‘Native ales’ and ‘Spokane Style’

Christopher Staten writes about “native ales” in the current DRAFT magazine (March/April, “25 Unexpected Getaways” on the cover). Even though the tagline here reads “celebrating beer from a place” I have to pause when considering his conclusion.

But in terms of the big picture — that “what story will they tell in 200 years?” question — native beers have the potential to define the American craft beer industry’s legacy.

That’s bold.

Although Lakefront Brewery’s Wisconsinite is made with all Wisconsin ingredients this is really a story about yeast.

Case in point: Vinland One. For the series’ first release, [Mystic Brewing founder Bryan] Greenhagen isolated a yeast strain from a Massachusetts plum he bought at a local farmers market. Called Winnie, the wild yeast imparts plum, mango and touches of spice to the saison base, giving it character more akin to wine. Technically, One isn’t an ale or lager; it’s something unique. Greenhagen’s also working on developing yeast cultures from blueberries in Maine for Vinland Two, slated for release this September, and berries and grapes from a family farm in Vermont. While the lack of local ingredients suited for his recipes (mainly noble hops) prevents him from brewing a complete native beer, his use of local, wild yeast makes Vinland exclusive to his region.

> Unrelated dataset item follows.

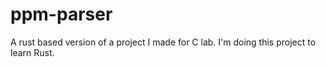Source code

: # ppm-parser

A rust based version of a project I made for C lab. I'm doing this project to learn Rust.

“Biodiversity can help us make our own unique beer,” he says. “Even though we work within the Belgian tradition, how can we bring that back to make things that are actually distinctive and, in some cases, beer you couldn’t make anywhere else?”

Hold that thought.

Now consider the news earlier this month that No-Li Brewhouse in Spokane, Washington, successfully lobbied for the “term and beer classification Spokane Style.” Spokane Style beer must be brewed and packaged in Spokane by Spokane residents and use all ingredients exclusively to the region (meaning from within 300 miles).

So just what is ‘Spokane Style’? “Like the Matrix, no one can be told what Spokane Style is”, said [co-founder John] Bryant with a laugh, “but you must taste.”

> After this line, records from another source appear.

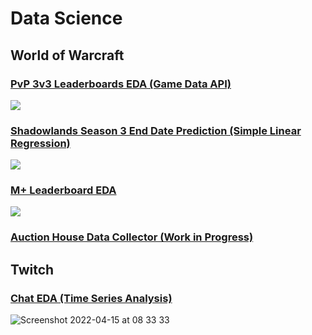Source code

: # Data Science
## World of Warcraft
### [PvP 3v3 Leaderboards EDA (Game Data API)](https://github.com/trollmannen/Data-Science/blob/main/WoW-PvP-3v3-Leaderboards-EDA.ipynb)
![](https://user-images.githubusercontent.com/97115586/161455983-45ee1bbe-587b-402d-bf62-192eab17a1f5.png)
### [Shadowlands Season 3 End Date Prediction (Simple Linear Regression)](https://github.com/trollmannen/Data-Science/blob/main/WoW-PvP-Season-32-End-Date-Prediction.ipynb)
![](https://user-images.githubusercontent.com/97115586/161456179-be5649f2-c23d-4ada-a9bb-976093cbcb6e.png)
### [M+ Leaderboard EDA](https://github.com/trollmannen/Data-Science/blob/main/WoW-Mpluss-Leaderboards-EDA.ipynb)
![](https://user-images.githubusercontent.com/97115586/166616141-b0669ee5-3150-42ba-89ff-8299b69ca5a4.png)
### [Auction House Data Collector (Work in Progress)](https://github.com/trollmannen/Data-Science/blob/main/WoW-Auction-House-Data-Collector.ipynb)
## Twitch
### [Chat EDA (Time Series Analysis)](https://github.com/trollmannen/Data-Science/blob/main/Twitch-Chat-EDA.ipynb)
![Screenshot 2022-04-15 at 08 33 33](https://user-images.githubusercontent.com/97115586/163531371-70d75fc0-b911-4403-b5c7-3ae98fe1d758.png)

“When you pride yourself on using only the finest ingredients and the greatest attention to detail”, said co-founder and Head Brewer Mark Irvin, “you know what Spokane Style is. You can taste it.”

Can you taste it?

Why?

Does it matter?

These, in fact, are the questions I’ve been asking here for more than seven years. Maybe it’s time to get serious about finding some answers.

19 thoughts on “‘Native ales’ and ‘Spokane Style’”

  1. Now the federal government has jurisdiction over the style debate?

    At most, shouldn’t that definition be considered a terroir rather than a “style”? The No-Li article references two of their beers by style (Pale Ale and IPA), but then purport to assign them both as “Spokane Style.” Even though Spokompton shall always have a special place in my heart, that’s a dissonant statement.

  2. This search will be interesting should you choose to do it. While i heartily (but hopefully respectfully) disagree with a former commenter’s frequent assertion that U.S. brews are unbalanced messes, I tend to agree with his assertion that there isn’t much sense of place in many U.S. brews. Maybe that’s due to the malts and hops not being localized and yeasts being pretty much standardized, maybe that’s due to folks making sure they brews beers that folks want to drink. I can get house styles from breweries — if you hand me a Bell’s brew without telling me who made it, I might recognize it (but then, they have a distinctive yeast strain) — but that’s really different from a true sense of place, isn’t it? It doesn’t suggest Michigan, it suggests Bell’s, and brews from Founder’s, say, don’t suggest that. I don’t think there’s a commonality among Michigan breweries that suggest a sense of Michigan.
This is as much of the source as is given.